Степан взял в руки тонкую книгу с аляповатой бумажной обложкой, погладил пальцами, будто прикоснулся к Людиной руке.
— А почему она просила тебя, а не меня?
— Потому что ты ни разу ей не привез. Тебе то некогда, то незачем.
Глупости говорит Санька. Да и книжки эти – глупости, зачем бы они ей в городе понадобились? Правильно он делал, что не привозил, хотя она особо и не просила. Было пару раз, а потом перестала – и теперь он понял, почему.
— Людка она работой своей сильно горела. У нее журналов этих – полный шкаф, и все ведь читала, думала, выписывала что-то. Панкратову жизни не давала, ибо на ферме у нас страх, мрак и грязь. А ей хотелось по науке работать, чтобы коровы сытые, чистые и не обосранные. И чтобы в доильных аппаратах черви не водились. Жалела она их, в морды целовала, тьфу…
— Как интересно.
— Ей интересно было. Она землю любила, деревню нашу, жить хотела здесь, а не в городе. Странно, правда? Все бегут из деревни, потому что тут тупик, нищета и водка, а ей что-то впереди виделось.

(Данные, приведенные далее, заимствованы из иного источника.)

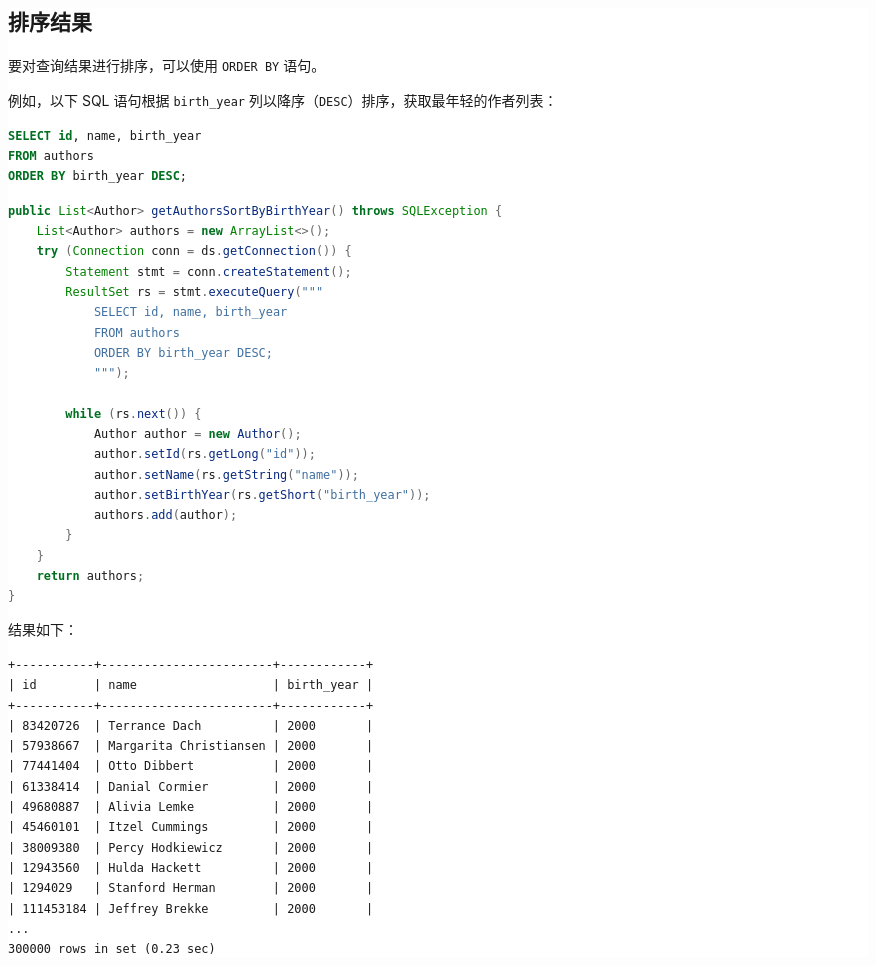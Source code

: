 </div>
</SimpleTab>

## 排序结果

要对查询结果进行排序，可以使用 `ORDER BY` 语句。

例如，以下 SQL 语句根据 `birth_year` 列以降序（`DESC`）排序，获取最年轻的作者列表：

<SimpleTab groupId="language">
<div label="SQL" value="sql">

```sql
SELECT id, name, birth_year
FROM authors
ORDER BY birth_year DESC;
```

</div>

<div label="Java" value="java">

```java
public List<Author> getAuthorsSortByBirthYear() throws SQLException {
    List<Author> authors = new ArrayList<>();
    try (Connection conn = ds.getConnection()) {
        Statement stmt = conn.createStatement();
        ResultSet rs = stmt.executeQuery("""
            SELECT id, name, birth_year
            FROM authors
            ORDER BY birth_year DESC;
            """);

        while (rs.next()) {
            Author author = new Author();
            author.setId(rs.getLong("id"));
            author.setName(rs.getString("name"));
            author.setBirthYear(rs.getShort("birth_year"));
            authors.add(author);
        }
    }
    return authors;
}
```

</div>
</SimpleTab>

结果如下：

```
+-----------+------------------------+------------+
| id        | name                   | birth_year |
+-----------+------------------------+------------+
| 83420726  | Terrance Dach          | 2000       |
| 57938667  | Margarita Christiansen | 2000       |
| 77441404  | Otto Dibbert           | 2000       |
| 61338414  | Danial Cormier         | 2000       |
| 49680887  | Alivia Lemke           | 2000       |
| 45460101  | Itzel Cummings         | 2000       |
| 38009380  | Percy Hodkiewicz       | 2000       |
| 12943560  | Hulda Hackett          | 2000       |
| 1294029   | Stanford Herman        | 2000       |
| 111453184 | Jeffrey Brekke         | 2000       |
...
300000 rows in set (0.23 sec)
```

— Да что тут может быть впереди?
Левушкин развел руками.
— Помнишь, Кислицына, отличника нашего? Уехал. Братья Семкины – уехали. Олька Демидова – туда же. Все уезжают, нечего тут делать, и мы бы с Людой уехали.
— Неа. Она бы не поехала, я точно знаю.
Степан положил книжку. Резкий залом от носа до подбородка разрезал лицо надвое.
— Такое ощущение, что каждый хрен в Черной знал мою невесту лучше, чем я.
— Ты меня сейчас хреном обозвал?
Степан пожал плечами, понимай, мол, как знаешь. Левушкин помолчал, а потом сгреб книги со стола:
— Вали.
— Гонишь?
— Не знаю еще, но сейчас уходи. Не хочу тебя видеть.
Как в ускоренной перемотке мелькнула перед Степаном знакомая с детства комната, пока Левушкин закрывал дверь.